While potentially curative treatments for MIBC are available, including radical cystectomy (surgical removal of the bladder) and radiotherapy, many patients are unfit to undergo these invasive and burdensome procedures. In the absence of these interventions, patients are known to experience substantial disease-specific morbidity and rapid mortality. To date, the natural history of untreated MIBC has not been systematically evaluated, contributing to a lack of awareness of this serious disease burden.
Using 17 years of longitudinal data from Sweden’s National Registry of Urinary Bladder Cancer (SNRUBC) and BladderBaSe disease registries, a team of researchers in Sweden, led by Professor Per-Uno Malmström, recently explored the natural history of this patient population and further validated the need for alternative treatment options. Their results have been accepted for publication in The Journal of Urology.

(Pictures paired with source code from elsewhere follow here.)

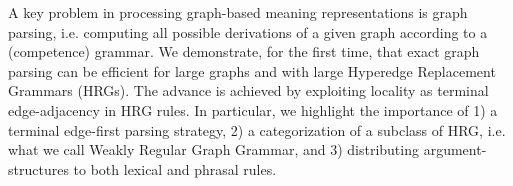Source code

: A key problem in processing graph-based meaning representations is graph parsing, i.e. computing all possible derivations of a given graph according to a (competence) grammar. We demonstrate, for the first time, that exact graph parsing can be efficient for large graphs and with large Hyperedge Replacement Grammars (HRGs). The advance is achieved by exploiting locality as terminal edge-adjacency in HRG rules. In particular, we highlight the importance of 1) a terminal edge-first parsing strategy, 2) a categorization of a subclass of HRG, i.e. what we call Weakly Regular Graph Grammar,  and 3) distributing argument-structures to both lexical and phrasal rules.
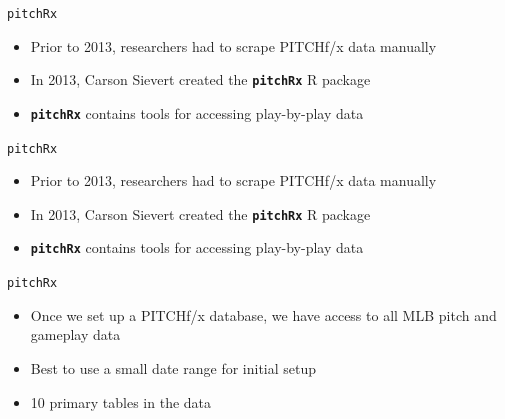 \begin{frame}[fragile]{\texttt{pitchRx}}

\begin{itemize}
\tightlist
\item
  Prior to 2013, researchers had to scrape PITCHf/x data manually
\item
  In 2013, Carson Sievert created the \textbf{\texttt{pitchRx}} R
  package
\item
  \textbf{\texttt{pitchRx}} contains tools for accessing play-by-play
  data
\end{itemize}

\end{frame}

\begin{frame}[fragile]{\texttt{pitchRx}}

\begin{itemize}
\tightlist
\item
  Prior to 2013, researchers had to scrape PITCHf/x data manually
\item
  In 2013, Carson Sievert created the \textbf{\texttt{pitchRx}} R
  package
\item
  \textbf{\texttt{pitchRx}} contains tools for accessing play-by-play
  data
\end{itemize}

\footnotesize

\begin{Shaded}
\begin{Highlighting}[]
\StringTok{ }\NormalTok{(}\NormalTok{, } \NormalTok{)}
\StringTok{ }\NormalTok{(}\NormalTok{, }\NormalTok{, }\NormalTok{)}
\NormalTok{(} \NormalTok{, } \NormalTok{, } 
   
\StringTok{ }\NormalTok{(}\NormalTok{)}
\end{Highlighting}
\end{Shaded}

\end{frame}

\begin{frame}{\texttt{pitchRx}}

\begin{itemize}
\tightlist
\item
  Once we set up a PITCHf/x database, we have access to all MLB pitch
  and gameplay data
\item
  Best to use a small date range for initial setup
\item
  10 primary tables in the data
\end{itemize}

\end{frame}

This research highlights the substantial disease burden posed by MIBC, and the serious consequences of failure to receive potentially curative therapies. The analysis included nearly 10,000 patients and revealed that 57 percent did not undergo radical cystectomy, the preferred standard of care by U.S. and European guidelines. The data demonstrate that:
- Median overall survival was only 8 months
- Bladder cancer was the principal cause of death in 63 percent of patients, despite substantial pre-existing comorbidities
- Patients experienced a median of 2.1 hospitalizations over the first 12 months following diagnosis, for a total of 18.8 days in hospital
“It is well known that a number of patients are unfit to receive radical cystectomy and other potentially curative therapies due to age, frailty, and other underlying medical conditions, despite their potential benefit. This research is the first detailed examination of the patient experience that also highlights the significant lack of options that patients face if they are unable to receive these therapies,” said Dr. Malmström, Professor Emeritus of the Department of Surgical Sciences in Urology, Uppsala University.

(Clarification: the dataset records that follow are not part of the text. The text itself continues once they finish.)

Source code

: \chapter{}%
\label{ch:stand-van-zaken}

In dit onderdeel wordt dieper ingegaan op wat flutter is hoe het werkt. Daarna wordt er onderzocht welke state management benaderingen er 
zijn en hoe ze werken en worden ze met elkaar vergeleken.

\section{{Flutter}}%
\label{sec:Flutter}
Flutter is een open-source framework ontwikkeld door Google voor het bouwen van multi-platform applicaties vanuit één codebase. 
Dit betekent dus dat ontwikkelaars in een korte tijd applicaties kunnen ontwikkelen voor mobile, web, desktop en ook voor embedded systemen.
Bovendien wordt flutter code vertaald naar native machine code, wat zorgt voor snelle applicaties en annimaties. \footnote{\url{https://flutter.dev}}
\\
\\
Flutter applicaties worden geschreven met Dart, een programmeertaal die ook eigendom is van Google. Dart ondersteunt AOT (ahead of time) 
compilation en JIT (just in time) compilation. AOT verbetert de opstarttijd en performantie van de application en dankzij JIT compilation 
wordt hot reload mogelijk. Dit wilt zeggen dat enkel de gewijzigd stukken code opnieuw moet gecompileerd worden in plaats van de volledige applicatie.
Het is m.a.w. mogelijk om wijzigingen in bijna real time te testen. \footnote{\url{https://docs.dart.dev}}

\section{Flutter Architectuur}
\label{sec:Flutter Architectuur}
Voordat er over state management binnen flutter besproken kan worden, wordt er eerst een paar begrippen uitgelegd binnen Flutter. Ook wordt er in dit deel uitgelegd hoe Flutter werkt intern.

These data showcases the devastating impact of MIBC in the absence of curative intent therapy. These patients experience higher hospitalization rates and longer hospital stays well above the Swedish national average. They also undergo a substantial rate of invasive procedures to manage disease progression, but still die primarily from bladder cancer progression.
A subset analysis was conducted on more than 1,300 patients with documented organ confined MIBC (T2-T3 M0). This represents a less advanced form of the disease which should be more amenable to curative treatment, if it were feasible. Despite this earlier disease stage, median overall survival was still less than one year. These patients were also hospitalized more frequently (2.4 hospitalizations per patient) and had higher rates of disease-specific mortality than the broader population.
TARIS Bio™ is committed to advancing a better understanding of this patient population, developing new therapeutic approaches to manage this potentially lethal disease, and providing funding for this research. The TAR-200 system releases the chemotherapeutic agent gemcitabine continuously in the bladder for multiple weeks. The program has been granted Fast Track designation by the U.S. Food and Drug Administration for the potential treatment of MIBC patients unfit for curative-intent therapy. This program is currently in ongoing clinical trials in the U.S. and Europe; a Phase 1b study has enrolled 34 MIBC patients unfit for potentially curative therapies.